(WORK INSTRUCTION)
The line holding "那么问题来了，为什么我们用不上这些AI工具呢？" is the last one to output; start at the first line of the data, keep every line in between exactly, and leave out pictures.

[[ SUPPLIED MATERIAL open ]]

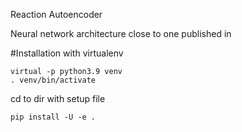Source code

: Reaction Autoencoder

Neural network architecture close to one published in 


#Installation with virtualenv

    virtual -p python3.9 venv
    . venv/bin/activate
cd to dir with setup file

    pip install -U -e .


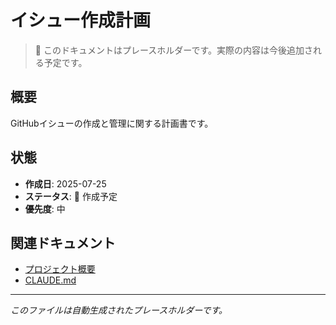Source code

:# イシュー作成計画

> 📝 このドキュメントはプレースホルダーです。実際の内容は今後追加される予定です。

## 概要

GitHubイシューの作成と管理に関する計画書です。

## 状態

- **作成日**: 2025-07-25
- **ステータス**: 🚧 作成予定
- **優先度**: 中

## 関連ドキュメント

- [プロジェクト概要](../../README.md)
- [CLAUDE.md](../../CLAUDE.md)

---

_このファイルは自動生成されたプレースホルダーです。_
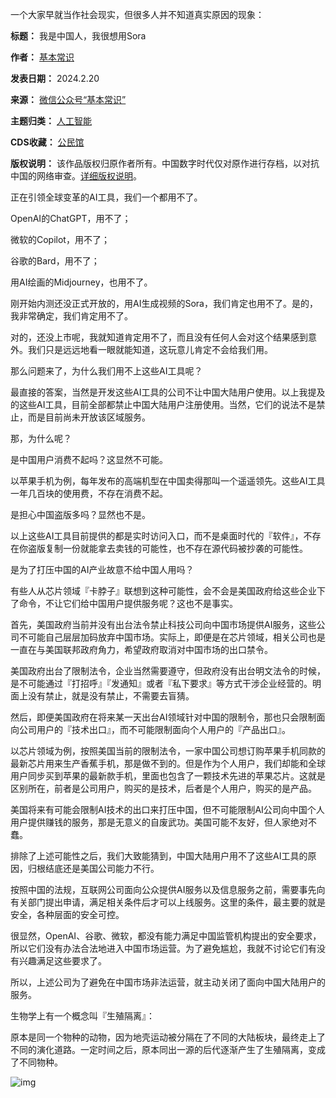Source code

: 一个大家早就当作社会现实，但很多人并不知道真实原因的现象：




**标题：** 我是中国人，我很想用Sora  

**作者：** [基本常识](https://chinadigitaltimes.net/space/基本常识)  

**发表日期：** 2024.2.20  

**来源：** [微信公众号“基本常识”](https://web.archive.org/web/20240220141837/https://mp.weixin.qq.com/s/FZFVv-sXwIQ1LdgMf9kfCQ)  

**主题归类：** [人工智能](https://chinadigitaltimes.net/space/人工智能)  

**CDS收藏：** [公民馆](https://chinadigitaltimes.net/space/%E5%85%AC%E6%B0%91%E9%A6%86)  

**版权说明：** 该作品版权归原作者所有。中国数字时代仅对原作进行存档，以对抗中国的网络审查。[详细版权说明](https://chinadigitaltimes.net/chinese/copyright)。


正在引领全球变革的AI工具，我们一个都用不了。


OpenAI的ChatGPT，用不了；


微软的Copilot，用不了；


谷歌的Bard，用不了；


用AI绘画的Midjourney，也用不了。


刚开始内测还没正式开放的，用AI生成视频的Sora，我们肯定也用不了。是的，我非常确定，我们肯定用不了。


对的，还没上市呢，我就知道肯定用不了，而且没有任何人会对这个结果感到意外。我们只是远远地看一眼就能知道，这玩意儿肯定不会给我们用。


那么问题来了，为什么我们用不上这些AI工具呢？


最直接的答案，当然是开发这些AI工具的公司不让中国大陆用户使用。以上我提及的这些AI工具，目前全部都禁止中国大陆用户注册使用。当然，它们的说法不是禁止，而是目前尚未开放该区域服务。


那，为什么呢？


是中国用户消费不起吗？这显然不可能。


以苹果手机为例，每年发布的高端机型在中国卖得那叫一个遥遥领先。这些AI工具一年几百块的使用费，不存在消费不起。


是担心中国盗版多吗？显然也不是。


以上这些AI工具目前提供的都是实时访问入口，而不是桌面时代的『软件』，不存在你盗版复制一份就能拿去卖钱的可能性，也不存在源代码被抄袭的可能性。


是为了打压中国的AI产业故意不给中国人用吗？


有些人从芯片领域『卡脖子』联想到这种可能性，会不会是美国政府给这些企业下了命令，不让它们给中国用户提供服务呢？这也不是事实。


首先，美国政府当前并没有出台法令禁止科技公司向中国市场提供AI服务，这些公司不可能自己层层加码放弃中国市场。实际上，即便是在芯片领域，相关公司也是一直在与美国联邦政府角力，希望政府取消对中国市场的出口禁令。


美国政府出台了限制法令，企业当然需要遵守，但政府没有出台明文法令的时候，是不可能通过『打招呼』『发通知』或者『私下要求』等方式干涉企业经营的。明面上没有禁止，就是没有禁止，不需要去盲猜。


然后，即便美国政府在将来某一天出台AI领域针对中国的限制令，那也只会限制面向公司用户的『技术出口』，而不可能限制面向个人用户的『产品出口』。


以芯片领域为例，按照美国当前的限制法令，一家中国公司想订购苹果手机同款的最新芯片用来生产香蕉手机，那是做不到的。但是作为个人用户，我们却能和全球用户同步买到苹果的最新款手机，里面也包含了一颗技术先进的苹果芯片。这就是区别所在，前者是公司用户，购买的是技术，后者是个人用户，购买的是产品。


美国将来有可能会限制AI技术的出口来打压中国，但不可能限制AI公司向中国个人用户提供赚钱的服务，那是无意义的自废武功。美国可能不友好，但人家绝对不蠢。


排除了上述可能性之后，我们大致能猜到，中国大陆用户用不了这些AI工具的原因，归根结底还是美国公司能力不行。


按照中国的法规，互联网公司面向公众提供AI服务以及信息服务之前，需要事先向有关部门提出申请，满足相关条件后才可以上线服务。这里的条件，最主要的就是安全，各种层面的安全可控。


很显然，OpenAI、谷歌、微软，都没有能力满足中国监管机构提出的安全要求，所以它们没有办法合法地进入中国市场运营。为了避免尴尬，我就不讨论它们有没有兴趣满足这些要求了。


所以，上述公司为了避免在中国市场非法运营，就主动关闭了面向中国大陆用户的服务。


生物学上有一个概念叫『生殖隔离』：


原本是同一个物种的动物，因为地壳运动被分隔在了不同的大陆板块，最终走上了不同的演化道路。一定时间之后，原本同出一源的后代逐渐产生了生殖隔离，变成了不同物种。


![img](https://chinadigitaltimes.net/chinese/files/2024/02/post-705234-65d4b49ebd663.)

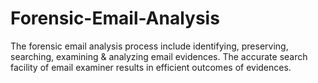 Forensic-Email-Analysis
=======================

The forensic email analysis process include identifying, preserving, searching, examining &amp; analyzing email evidences. The accurate search facility of email examiner results in efficient outcomes of evidences.
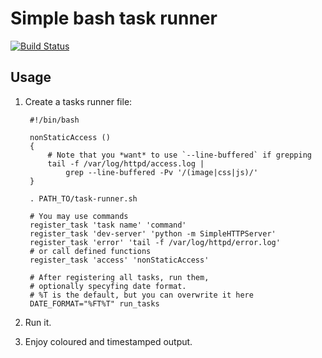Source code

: Simple bash task runner
=======================

[![Build Status](https://travis-ci.org/marek-saji/task-runner.sh.svg?branch=master)](https://travis-ci.org/marek-saji/task-runner.sh)

## Usage

1. Create a tasks runner file:

        #!/bin/bash

        nonStaticAccess ()
        {
            # Note that you *want* to use `--line-buffered` if grepping
            tail -f /var/log/httpd/access.log |
                grep --line-buffered -Pv '/(image|css|js)/'
        }

        . PATH_TO/task-runner.sh

        # You may use commands
        register_task 'task name' 'command'
        register_task 'dev-server' 'python -m SimpleHTTPServer'
        register_task 'error' 'tail -f /var/log/httpd/error.log'
        # or call defined functions
        register_task 'access' 'nonStaticAccess'

        # After registering all tasks, run them,
        # optionally specyfing date format.
        # %T is the default, but you can overwrite it here
        DATE_FORMAT="%FT%T" run_tasks

2. Run it.

3. Enjoy coloured and timestamped output.
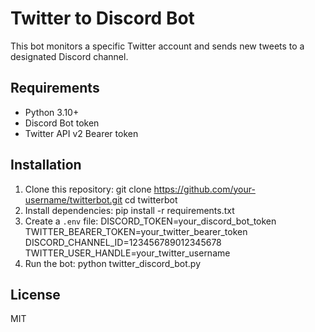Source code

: # Twitter to Discord Bot

This bot monitors a specific Twitter account and sends new tweets to a designated Discord channel.

## Requirements
- Python 3.10+
- Discord Bot token
- Twitter API v2 Bearer token

## Installation
1. Clone this repository: git clone https://github.com/your-username/twitterbot.git cd twitterbot
2. Install dependencies: pip install -r requirements.txt
3. Create a `.env` file: DISCORD_TOKEN=your_discord_bot_token TWITTER_BEARER_TOKEN=your_twitter_bearer_token DISCORD_CHANNEL_ID=123456789012345678 TWITTER_USER_HANDLE=your_twitter_username
4. Run the bot: python twitter_discord_bot.py

## License
MIT
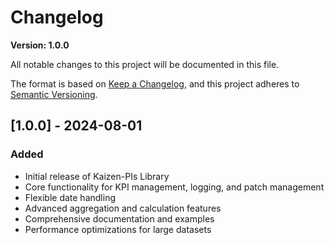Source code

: # Changelog

**Version: 1.0.0**

All notable changes to this project will be documented in this file.

The format is based on [Keep a Changelog](https://keepachangelog.com/en/1.0.0/),
and this project adheres to [Semantic Versioning](https://semver.org/spec/v2.0.0.html).

## [1.0.0] - 2024-08-01

### Added
- Initial release of Kaizen-PIs Library
- Core functionality for KPI management, logging, and patch management
- Flexible date handling
- Advanced aggregation and calculation features
- Comprehensive documentation and examples
- Performance optimizations for large datasets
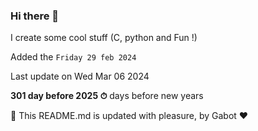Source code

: ### Hi there 👋

I create some cool stuff (C, python and Fun !)

Added the `Friday 29 feb 2024`

Last update on Wed Mar 06 2024

**301 day before 2025 ⏱** days before new years

🤖 This README.md is updated with pleasure, by Gabot ❤️

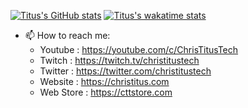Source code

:<!--
**ChrisTitusTech/ChrisTitusTech** is a ✨ _special_ ✨ repository because its `README.md` (this file) appears on your GitHub profile.

Here are some ideas to get you started:

- 🔭 I’m currently working on ...
- 🌱 I’m currently learning ...
- 👯 I’m looking to collaborate on ...
- 🤔 I’m looking for help with ...
- 💬 Ask me about ...
- 📫 How to reach me: ...
- 😄 Pronouns: ...
- ⚡ Fun fact: ...
-->

[![Titus's GitHub stats](https://github-readme-stats.vercel.app/api?username=ChrisTitusTech&show_icons=true&theme=dracula)](https://github.com/anuraghazra/github-readme-stats) 
[![Titus's wakatime stats](https://github-readme-stats.vercel.app/api/wakatime?username=ChrisTitusTech&theme=dracula)](https://github.com/anuraghazra/github-readme-stats)

- 📫 How to reach me: 
  - Youtube   : <https://youtube.com/c/ChrisTitusTech>
  - Twitch    : <https://twitch.tv/christitustech>
  - Twitter   : <https://twitter.com/christitustech>
  - Website   : <https://christitus.com>
  - Web Store : <https://cttstore.com>
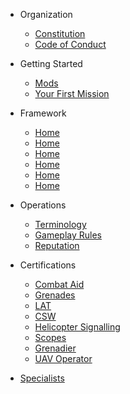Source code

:* Organization

  * [Constitution](organization/constitution.md)
  * [Code of Conduct](organization/coc.md)

* Getting Started
  * [Mods](starting/mods.md)
  * [Your First Mission](starting/first-mission.md)

* Framework
  * [Home](framework/index.md)
  * [Home](framework/attack.md)
  * [Home](framework/destroy.md)
  * [Home](framework/hostage.md)
  * [Home](framework/hvt.md)
  * [Home](framework/ied.md)

* Operations
  * [Terminology](operations/terminology.md)
  * [Gameplay Rules](operations/rules.md)
  * [Reputation](operations/reputation.md)

* Certifications
  * [Combat Aid](certs/combataid.md)
  * [Grenades](certs/grenades.md)
  * [LAT](certs/lat.md)
  * [CSW](certs/csw.md)
  * [Helicopter Signalling](certs/helicopter_signal.md)
  * [Scopes](certs/scopes.md)
  * [Grenadier](certs/grenadier.md)
  * [UAV Operator](certs/uav.md)

* [Specialists](specialists/index.md)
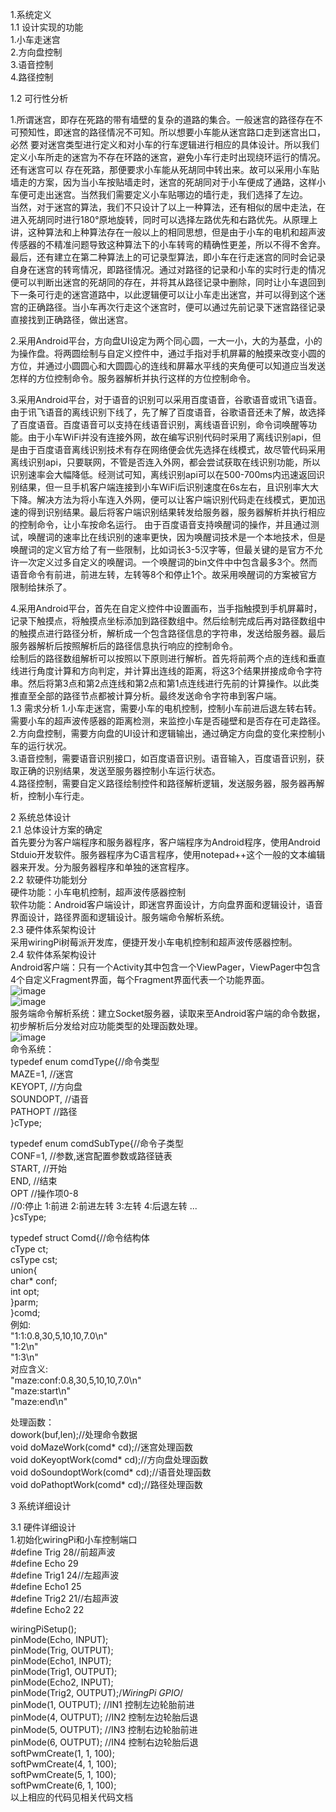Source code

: 1.系统定义  
1.1	设计实现的功能  
1.小车走迷宫  
2.方向盘控制  
3.语音控制  
4.路径控制  

1.2 可行性分析  

1.所谓迷宫，即存在死路的带有墙壁的复杂的道路的集合。一般迷宫的路径存在不可预知性，即迷宫的路径情况不可知。所以想要小车能从迷宫路口走到迷宫出口，必然  要对迷宫类型进行定义和对小车的行车逻辑进行相应的具体设计。所以我们定义小车所走的迷宫为不存在环路的迷宫，避免小车行走时出现绕环运行的情况。还有迷宫可以 存在死路，那便要求小车能从死胡同中转出来。故可以采用小车贴墙走的方案，因为当小车按贴墙走时，迷宫的死胡同对于小车便成了通路，这样小车便可走出迷宫。当然我们需要定义小车贴哪边的墙行走，我们选择了左边。   
当然，对于迷宫的算法，我们不只设计了以上一种算法，还有相似的居中走法，在进入死胡同时进行180°原地旋转，同时可以选择左路优先和右路优先。从原理上讲，这种算法和上种算法存在一般以上的相同思想，但是由于小车的电机和超声波传感器的不精准问题导致这种算法下的小车转弯的精确性更差，所以不得不舍弃。
最后，还有建立在第二种算法上的可记录型算法，即小车在行走迷宫的同时会记录自身在迷宫的转弯情况，即路径情况。通过对路径的记录和小车的实时行走的情况便可以判断出迷宫的死胡同的存在，并将其从路径记录中删除，同时让小车退回到下一条可行走的迷宫道路中，以此逻辑便可以让小车走出迷宫，并可以得到这个迷宫的正确路径。当小车再次行走这个迷宫时，便可以通过先前记录下迷宫路径记录直接找到正确路径，做出迷宫。   

2.采用Android平台，方向盘UI设定为两个同心圆，一大一小，大的为基盘，小的为操作盘。将两圆绘制与自定义控件中，通过手指对手机屏幕的触摸来改变小圆的方位，并通过小圆圆心和大圆圆心的连线和屏幕水平线的夹角便可以知道应当发送怎样的方位控制命令。服务器解析并执行这样的方位控制命令。  

3.采用Android平台，对于语音的识别可以采用百度语音，谷歌语音或讯飞语音。由于讯飞语音的离线识别下线了，先了解了百度语音，谷歌语音还未了解，故选择了百度语音。百度语音可以支持在线语音识别，离线语音识别，命令词唤醒等功能。由于小车WiFi并没有连接外网，故在编写识别代码时采用了离线识别api，但是由于百度语音离线识别技术有存在网络便会优先选择在线模式，故尽管代码采用离线识别api，只要联网，不管是否连入外网，都会尝试获取在线识别功能，所以识别速率会大幅降低。经测试可知，离线识别api可以在500-700ms内迅速返回识别结果，但一旦手机客户端连接到小车WiFi后识别速度在6s左右，且识别率大大下降。解决方法为将小车连入外网，便可以让客户端识别代码走在线模式，更加迅速的得到识别结果。最后将客户端识别结果转发给服务器，服务器解析并执行相应的控制命令，让小车按命名运行。
由于百度语音支持唤醒词的操作，并且通过测试，唤醒词的速率比在线识别的速率更快，因为唤醒词技术是一个本地技术，但是唤醒词的定义官方给了有一些限制，比如词长3-5汉字等，但最关键的是官方不允许一次定义过多自定义的唤醒词。一个唤醒词的bin文件中中包含最多3个。然而语音命令有前进，前进左转，左转等8个和停止1个。故采用唤醒词的方案被官方限制给抹杀了。  

4.采用Android平台，首先在自定义控件中设置画布，当手指触摸到手机屏幕时，记录下触摸点，将触摸点坐标添加到路径数组中。然后绘制完成后再对路径数组中的触摸点进行路径分析，解析成一个包含路径信息的字符串，发送给服务器。最后服务器解析后按照解析后的路径信息执行响应的控制命令。  
绘制后的路径数组解析可以按照以下原则进行解析。首先将前两个点的连线和垂直线进行角度计算和方向判定，并计算出连线的距离，将这3个结果拼接成命令字符串。然后将第3点和第2点连线和第2点和第1点连线进行先前的计算操作。以此类推直至全部的路径节点都被计算分析。最终发送命令字符串到客户端。  
1.3 需求分析
1.小车走迷宫，需要小车的电机控制，控制小车前进后退左转右转。需要小车的超声波传感器的距离检测，来监控小车是否碰壁和是否存在可走路径。  
2.方向盘控制，需要方向盘的UI设计和逻辑输出，通过确定方向盘的变化来控制小车的运行状况。  
3.语音控制，需要语音识别接口，如百度语音识别。语音输入，百度语音识别，获取正确的识别结果，发送至服务器控制小车运行状态。  
4.路径控制，需要自定义路径绘制控件和路径解析逻辑，发送服务器，服务器再解析，控制小车行走。  

2 系统总体设计  
2.1 总体设计方案的确定  
首先要分为客户端程序和服务器程序，客户端程序为Android程序，使用Android Stduio开发软件。服务器程序为C语言程序，使用notepad++这个一般的文本编辑器来开发。分为服务器程序和单独的迷宫程序。  
2.2 软硬件功能划分  
硬件功能：小车电机控制，超声波传感器控制  
软件功能：Android客户端设计，即迷宫界面设计，方向盘界面和逻辑设计，语音界面设计，路径界面和逻辑设计。服务端命令解析系统。  
2.3 硬件体系架构设计  
采用wiringPi树莓派开发库，便捷开发小车电机控制和超声波传感器控制。  
2.4 软件体系架构设计  
Android客户端：只有一个Activity其中包含一个ViewPager，ViewPager中包含4个自定义Fragment界面，每个Fragment界面代表一个功能界面。  
![image](https://github.com/QustRobot/AppOnCar/blob/master/images/42.png)  
![image](https://github.com/QustRobot/AppOnCar/blob/master/images/43.png)  
服务端命令解析系统：建立Socket服务器，读取来至Android客户端的命令数据，初步解析后分发给对应功能类型的处理函数处理。  
![image](https://github.com/QustRobot/AppOnCar/blob/master/images/44.png)    
命令系统：  
typedef enum comdType{//命令类型     
    	MAZE=1,		//迷宫  
	    KEYOPT,		//方向盘  
	    SOUNDOPT,	//语音  
	    PATHOPT		//路径  
}cType;  

typedef enum comdSubType{//命令子类型    
    	CONF=1,		//参数,迷宫配置参数或路径链表  
	    START,		//开始  
	     END,		//结束  
	    OPT			//操作项0-8  
				//0:停止 1:前进 2:前进左转 3:左转 4:后退左转 ...  
}csType;    

typedef struct Comd{//命令结构体  
     	cType ct;  
	    csType cst;  
	    union{  
	    	char* conf;  
		    int opt;  
	    }parm;  
}comd;  
例如:  
	"1:1:0.8,30,5,10,10,7.0\n"   
	"1:2\n"  
	"1:3\n"  
对应含义:  
	"maze:conf:0.8,30,5,10,10,7.0\n"  
	"maze:start\n"  
	"maze:end\n"  

处理函数：  
dowork(buf,len);//处理命令数据  
void doMazeWork(comd* cd);//迷宫处理函数  
void doKeyoptWork(comd* cd);//方向盘处理函数  
void doSoundoptWork(comd* cd);//语音处理函数  
void doPathoptWork(comd* cd);//路径处理函数  

3 系统详细设计 

3.1 硬件详细设计  
1.初始化wiringPi和小车控制端口  
#define Trig  28//前超声波  
#define Echo  29   
#define Trig1 24//左超声波  
#define Echo1 25  
#define Trig2 21//右超声波  
#define Echo2 22  

wiringPiSetup();  
pinMode(Echo, INPUT);  
pinMode(Trig, OUTPUT);  
pinMode(Echo1, INPUT);  
pinMode(Trig1, OUTPUT);  
pinMode(Echo2, INPUT);  
pinMode(Trig2, OUTPUT);/*WiringPi GPIO*/  
pinMode(1, OUTPUT);  //IN1 控制左边轮胎前进  
pinMode(4, OUTPUT);  //IN2 控制左边轮胎后退  
pinMode(5, OUTPUT);  //IN3 控制右边轮胎前进  
pinMode(6, OUTPUT);  //IN4 控制右边轮胎后退  
softPwmCreate(1, 1, 100);  
softPwmCreate(4, 1, 100);  
softPwmCreate(5, 1, 100);  
softPwmCreate(6, 1, 100);  
以上相应的代码见相关代码文档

[[ SUPPLIED MATERIAL closed ]]

(SOLUTION BELOW)
Source code

: Reaction Autoencoder

Neural network architecture close to one published in 


#Installation with virtualenv

    virtual -p python3.9 venv
    . venv/bin/activate
cd to dir with setup file

    pip install -U -e .


Source code

:# イシュー作成計画

> 📝 このドキュメントはプレースホルダーです。実際の内容は今後追加される予定です。

## 概要

GitHubイシューの作成と管理に関する計画書です。

## 状態

- **作成日**: 2025-07-25
- **ステータス**: 🚧 作成予定
- **優先度**: 中

## 関連ドキュメント

- [プロジェクト概要](../../README.md)
- [CLAUDE.md](../../CLAUDE.md)

---

_このファイルは自動生成されたプレースホルダーです。_
Source code

: 一个大家早就当作社会现实，但很多人并不知道真实原因的现象：




**标题：** 我是中国人，我很想用Sora  

**作者：** [基本常识](https://chinadigitaltimes.net/space/基本常识)  

**发表日期：** 2024.2.20  

**来源：** [微信公众号“基本常识”](https://web.archive.org/web/20240220141837/https://mp.weixin.qq.com/s/FZFVv-sXwIQ1LdgMf9kfCQ)  

**主题归类：** [人工智能](https://chinadigitaltimes.net/space/人工智能)  

**CDS收藏：** [公民馆](https://chinadigitaltimes.net/space/%E5%85%AC%E6%B0%91%E9%A6%86)  

**版权说明：** 该作品版权归原作者所有。中国数字时代仅对原作进行存档，以对抗中国的网络审查。[详细版权说明](https://chinadigitaltimes.net/chinese/copyright)。


正在引领全球变革的AI工具，我们一个都用不了。


OpenAI的ChatGPT，用不了；


微软的Copilot，用不了；


谷歌的Bard，用不了；


用AI绘画的Midjourney，也用不了。


刚开始内测还没正式开放的，用AI生成视频的Sora，我们肯定也用不了。是的，我非常确定，我们肯定用不了。


对的，还没上市呢，我就知道肯定用不了，而且没有任何人会对这个结果感到意外。我们只是远远地看一眼就能知道，这玩意儿肯定不会给我们用。


那么问题来了，为什么我们用不上这些AI工具呢？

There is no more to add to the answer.